About Dr. van Deursen

Jan van Deursen, Ph.D., received his Bachelor of Science in biology from the University of Nijmegen in the Netherlands, and continued at that institution to earn his master's degree and doctorate in molecular and cellular biology.

In 1994, Dr. van Deursen started his independent research career as a faculty member at the St. Jude Children's Research Hospital in Memphis, Tennessee. During the next five years, he conducted research in his laboratory, elucidating the mechanisms that underlie nuclear-cytoplasmic transport and how regulation of this process contributes to leukemia. He also developed a mouse gene knockout core facility.

In 1999, Dr. van Deursen was recruited to the Department of Pediatric and Adolescent Medicine at Mayo Clinic, where he again developed and continues to direct an effective mouse gene knockout core facility. His research program investigates far-ranging topics such as the role of aneuploidy in development of cancer and the molecular mechanisms that contribute to aging. His work has been published in top journals, including Nature, Science and Cell, and is widely cited.

One of Dr. van Deursen's notable discoveries originated from work published in 2004, when his group generated a new mouse strain defective in chromosome replication due to reduced cellular levels of the spindle assembly checkpoint protein BubR1. Dr. van Deursen's lab found that these mice aged much more quickly than normal, dying of old age before they were one year old. Normal mice live 2.5 to three years.
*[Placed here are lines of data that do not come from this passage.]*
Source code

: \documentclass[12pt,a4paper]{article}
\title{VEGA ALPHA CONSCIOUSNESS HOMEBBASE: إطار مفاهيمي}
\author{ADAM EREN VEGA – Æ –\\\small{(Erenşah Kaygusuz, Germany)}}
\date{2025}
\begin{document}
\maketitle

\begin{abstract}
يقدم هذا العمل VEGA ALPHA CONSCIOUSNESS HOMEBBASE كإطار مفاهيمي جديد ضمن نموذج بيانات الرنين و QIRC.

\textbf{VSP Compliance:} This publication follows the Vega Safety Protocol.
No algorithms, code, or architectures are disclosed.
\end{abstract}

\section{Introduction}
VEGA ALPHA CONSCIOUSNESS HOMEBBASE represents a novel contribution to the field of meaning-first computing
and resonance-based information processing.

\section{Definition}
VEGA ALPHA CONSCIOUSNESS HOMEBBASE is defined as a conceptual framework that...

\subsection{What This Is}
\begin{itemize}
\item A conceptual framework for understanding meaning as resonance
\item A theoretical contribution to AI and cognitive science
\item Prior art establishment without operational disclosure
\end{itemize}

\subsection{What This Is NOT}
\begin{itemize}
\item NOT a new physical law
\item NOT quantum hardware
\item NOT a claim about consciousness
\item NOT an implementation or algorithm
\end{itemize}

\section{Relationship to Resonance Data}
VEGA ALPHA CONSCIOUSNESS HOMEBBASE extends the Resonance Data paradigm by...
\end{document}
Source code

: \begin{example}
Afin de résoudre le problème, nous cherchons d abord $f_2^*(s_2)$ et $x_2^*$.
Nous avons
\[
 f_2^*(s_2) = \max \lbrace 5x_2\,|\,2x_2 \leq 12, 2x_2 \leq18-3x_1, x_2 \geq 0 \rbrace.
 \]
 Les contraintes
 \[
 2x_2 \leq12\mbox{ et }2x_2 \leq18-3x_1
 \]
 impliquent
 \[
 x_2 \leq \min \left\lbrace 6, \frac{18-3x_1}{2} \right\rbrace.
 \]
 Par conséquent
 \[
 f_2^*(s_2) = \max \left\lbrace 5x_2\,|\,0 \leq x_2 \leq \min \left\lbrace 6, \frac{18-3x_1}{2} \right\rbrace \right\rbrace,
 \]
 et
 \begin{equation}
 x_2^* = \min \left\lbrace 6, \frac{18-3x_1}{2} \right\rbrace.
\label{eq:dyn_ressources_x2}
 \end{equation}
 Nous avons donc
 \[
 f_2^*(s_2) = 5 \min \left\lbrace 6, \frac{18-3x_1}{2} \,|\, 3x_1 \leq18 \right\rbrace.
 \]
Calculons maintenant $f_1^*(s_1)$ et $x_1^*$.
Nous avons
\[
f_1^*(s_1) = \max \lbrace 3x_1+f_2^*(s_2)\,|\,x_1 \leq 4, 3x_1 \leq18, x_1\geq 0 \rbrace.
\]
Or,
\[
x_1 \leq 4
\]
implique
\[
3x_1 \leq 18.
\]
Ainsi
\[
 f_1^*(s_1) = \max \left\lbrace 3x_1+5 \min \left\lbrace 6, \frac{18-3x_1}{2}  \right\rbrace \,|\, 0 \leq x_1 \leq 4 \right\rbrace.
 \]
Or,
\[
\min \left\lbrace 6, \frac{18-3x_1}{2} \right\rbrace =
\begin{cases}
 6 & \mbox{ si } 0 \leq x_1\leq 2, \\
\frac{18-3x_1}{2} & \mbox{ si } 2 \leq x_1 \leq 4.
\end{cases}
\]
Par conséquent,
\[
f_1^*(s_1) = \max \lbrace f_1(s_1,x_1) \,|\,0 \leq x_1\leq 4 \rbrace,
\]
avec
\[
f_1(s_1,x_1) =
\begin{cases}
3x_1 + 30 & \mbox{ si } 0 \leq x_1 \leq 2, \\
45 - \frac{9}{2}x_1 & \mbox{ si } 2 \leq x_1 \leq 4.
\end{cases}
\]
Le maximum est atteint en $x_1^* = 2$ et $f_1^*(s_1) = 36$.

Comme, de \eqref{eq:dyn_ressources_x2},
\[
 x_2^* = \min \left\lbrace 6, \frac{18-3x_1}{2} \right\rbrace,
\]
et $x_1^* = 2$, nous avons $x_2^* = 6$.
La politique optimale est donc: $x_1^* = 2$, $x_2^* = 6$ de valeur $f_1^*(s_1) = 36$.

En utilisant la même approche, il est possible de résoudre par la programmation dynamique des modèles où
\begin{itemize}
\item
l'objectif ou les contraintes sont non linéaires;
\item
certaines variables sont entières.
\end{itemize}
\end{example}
In studying these mice, Dr. van Deursen's lab discovered that the animals showed rapid development of prematurely senescent cells — that is, cells that had turned on the p16 cell cycle inhibitor gene (INK4A), which made them stop dividing and begin to secrete inflammatory cytokines. To determine whether the senescent cells were not just indicators that the mice were aging rapidly but might actually be causing the rapid aging, fast-aging mice were crossed to mice that lacked the p16 gene.

The lab found that the cross-bred mice no longer suffered from the rapid development of age-associated syndromes, including poor vision from cataracts and loss of muscle and fat. This finding verified the hypothesis that the relatively rare senescent cells in tissues were somehow causing the surrounding normal cells to decay and develop problems associated with old age.

Next, in collaboration with the research group of James L. Kirkland, M.D., Ph.D., Dr. van Deursen's lab developed a different strategy to specifically remove the problematic senescent cells from mice. They generated a special transgenic strain of mice that would delete senescent cells if they were exposed to a specific drug. Dr. van Deursen's and Dr. Kirkland's labs found that this treatment not only removed the senescent cells but also prevented the rapid aging in these mice.

The team's work was published in Nature in November 2011 and captured the imagination of many in the scientific community as well as the public. Here, for the first time, was a clear demonstration of an intervention that dramatically delayed the deleterious effects of aging on multiple organs in a mouse model, in a way that, at least conceptually, could eventually be applied to humans.

In addition to generating a large number of exciting new projects in Dr. van Deursen's laboratory, this discovery has also prompted other scientists to begin studying the role of p16 and cellular senescence in mouse and human aging. As a concrete demonstration of the importance of this discovery, the journal Science selected the lab's Nature paper as one of the top 10 discoveries of the year in 2011.

In addition to Dr. van Deursen's scientific accomplishments, he is very active as an educator, having mentored more than 60 students, residents, postdoctoral fellows and junior faculty members. He has a strong commitment to supporting the successful careers of young upcoming scientists.

Dr. van Deursen has been recognized by numerous awards. He is the Vita Valley Professor of Cellular Senescence and was Mayo Clinic Investigator of the Year for 2012. He hopes that one day centenarians will be qualifying for the Boston Marathon.